Humans are social beings by nature
By nature, humans are social beings who cannot survive or refine their potentials outside the society.[5] Society is a web of human institutions (families to villages, towns and nations) that collaborate for their wellbeing.[6] And since humans naturally need the society for survival and growth, they organize their social functions to sustain the social relationships. Different styles of social organization follow the people’s reactions and learning from the order in nature. And since nature harmonizes the growth of various natural elements for balance, humans normally organize their societies for people’s growth towards common good. The society’s goal remains the survival, growth and functional development of its members (common good).

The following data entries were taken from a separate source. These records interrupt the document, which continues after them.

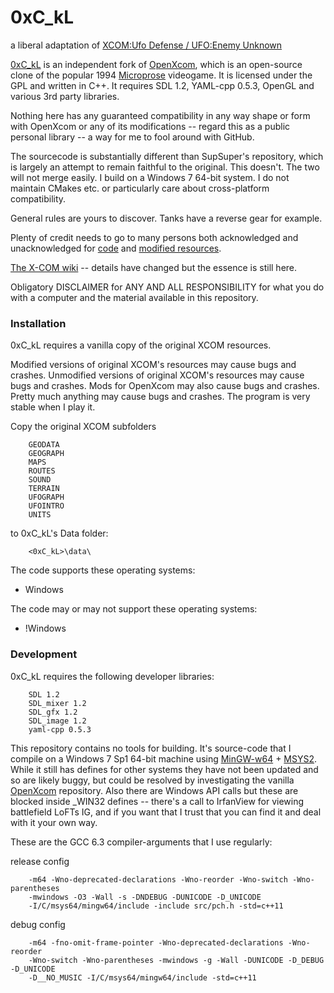 # 0xC_kL

a liberal adaptation of [XCOM:Ufo Defense / UFO:Enemy Unknown][1]

[1]: https://en.wikipedia.org/wiki/UFO:_Enemy_Unknown

[0xC_kL][2] is an independent fork of [OpenXcom][3], which is an open-source clone of the popular 1994 [Microprose][4] videogame. It is licensed under the GPL and written in C++. It requires SDL 1.2, YAML-cpp 0.5.3, OpenGL and various 3rd party libraries.

[2]: https://github.com/kevL/0xC_kL
[3]: https://github.com/SupSuper/OpenXcom
[4]: https://en.wikipedia.org/wiki/MicroProse

Nothing here has any guaranteed compatibility in any way shape or form with OpenXcom or any of its modifications -- regard this as a public personal library -- a way for me to fool around with GitHub.

The sourcecode is substantially different than SupSuper's repository, which is largely an attempt to remain faithful to the original. This doesn't. The two will not merge easily. I build on a Windows 7 64-bit system. I do not maintain CMakes etc. or particularly care about cross-platform compatibility.

General rules are yours to discover. Tanks have a reverse gear for example.

Plenty of credit needs to go to many persons both acknowledged and unacknowledged for [code][5] and [modified resources][6].

[5]: http://openxcom.org/
[6]: http://openxcom.org/forum/

[The X-COM wiki][7] -- details have changed but the essence is still here.

[7]: http://www.ufopaedia.org/index.php/Main_Page

Obligatory DISCLAIMER for ANY AND ALL RESPONSIBILITY for what you do with a computer and the material available in this repository.


### Installation

0xC_kL requires a vanilla copy of the original XCOM resources.

Modified versions of original XCOM's resources may cause bugs and crashes. Unmodified versions of original XCOM's resources may cause bugs and crashes. Mods for OpenXcom may also cause bugs and crashes. Pretty much anything may cause bugs and crashes. The program is very stable when I play it.

Copy the original XCOM subfolders

		GEODATA
		GEOGRAPH
		MAPS
		ROUTES
		SOUND
		TERRAIN
		UFOGRAPH
		UFOINTRO
		UNITS

to 0xC_kL's Data folder:

		<0xC_kL>\data\


The code supports these operating systems:
- Windows

The code may or may not support these operating systems:
- !Windows


### Development

0xC_kL requires the following developer libraries:

		SDL 1.2
		SDL_mixer 1.2
		SDL_gfx 1.2
		SDL_image 1.2
		yaml-cpp 0.5.3

This repository contains no tools for building. It's source-code that I compile on a Windows 7 Sp1 64-bit machine using [MinGW-w64][8] + [MSYS2][9]. While it still has defines for other systems they have not been updated and so are likely buggy, but could be resolved by investigating the vanilla [OpenXcom][10] repository. Also there are Windows API calls but these are blocked inside _WIN32 defines -- there's a call to IrfanView for viewing battlefield LoFTs IG, and if you want that I trust that you can find it and deal with it your own way.

[8]: https://sourceforge.net/projects/mingw-w64/
[9]: https://msys2.github.io/
[10]: https://github.com/SupSuper/OpenXcom

These are the GCC 6.3 compiler-arguments that I use regularly:

release config

		-m64 -Wno-deprecated-declarations -Wno-reorder -Wno-switch -Wno-parentheses
		-mwindows -O3 -Wall -s -DNDEBUG -DUNICODE -D_UNICODE
		-I/C/msys64/mingw64/include -include src/pch.h -std=c++11

debug config

		-m64 -fno-omit-frame-pointer -Wno-deprecated-declarations -Wno-reorder
		-Wno-switch -Wno-parentheses -mwindows -g -Wall -DUNICODE -D_DEBUG -D_UNICODE
		-D__NO_MUSIC -I/C/msys64/mingw64/include -std=c++11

Humans regulate their society for peace and progress
To achieve common good, societies regulate people’s actions according to specified ideals of social behaviour. They set up institutions to evaluate and prescribe actions for common good, and to prohibit destructive actions against the society. In prescribing or prohibiting different actions as laws, societies derive reasons from different religions, philosophies, cultures, traditions and experts. These reasons specify the status, rights and obligations of each person in a society. So while most prohibited actions are those that directly affect other people’s lives and property like murder, assault, vandalism, stealing and slander, the most enforced actions is paying different taxes and obeying general rules for running the society.
Negative effects of authoritarian regulation – suppression of initiatives and loyalty
Sometimes, regulating people’s actions become too intellectually, emotionally or physically restrictive that it starts to choke individual initiatives. Thus, some institutions of public control start suppressing people’s freedom, or imposing their opinions on people. And without convincing, justifying and getting consent of the people for those measures, revolution becomes inevitable. Then, people begin craving freedom to make and follow their own decisions without responsibility to/for the society.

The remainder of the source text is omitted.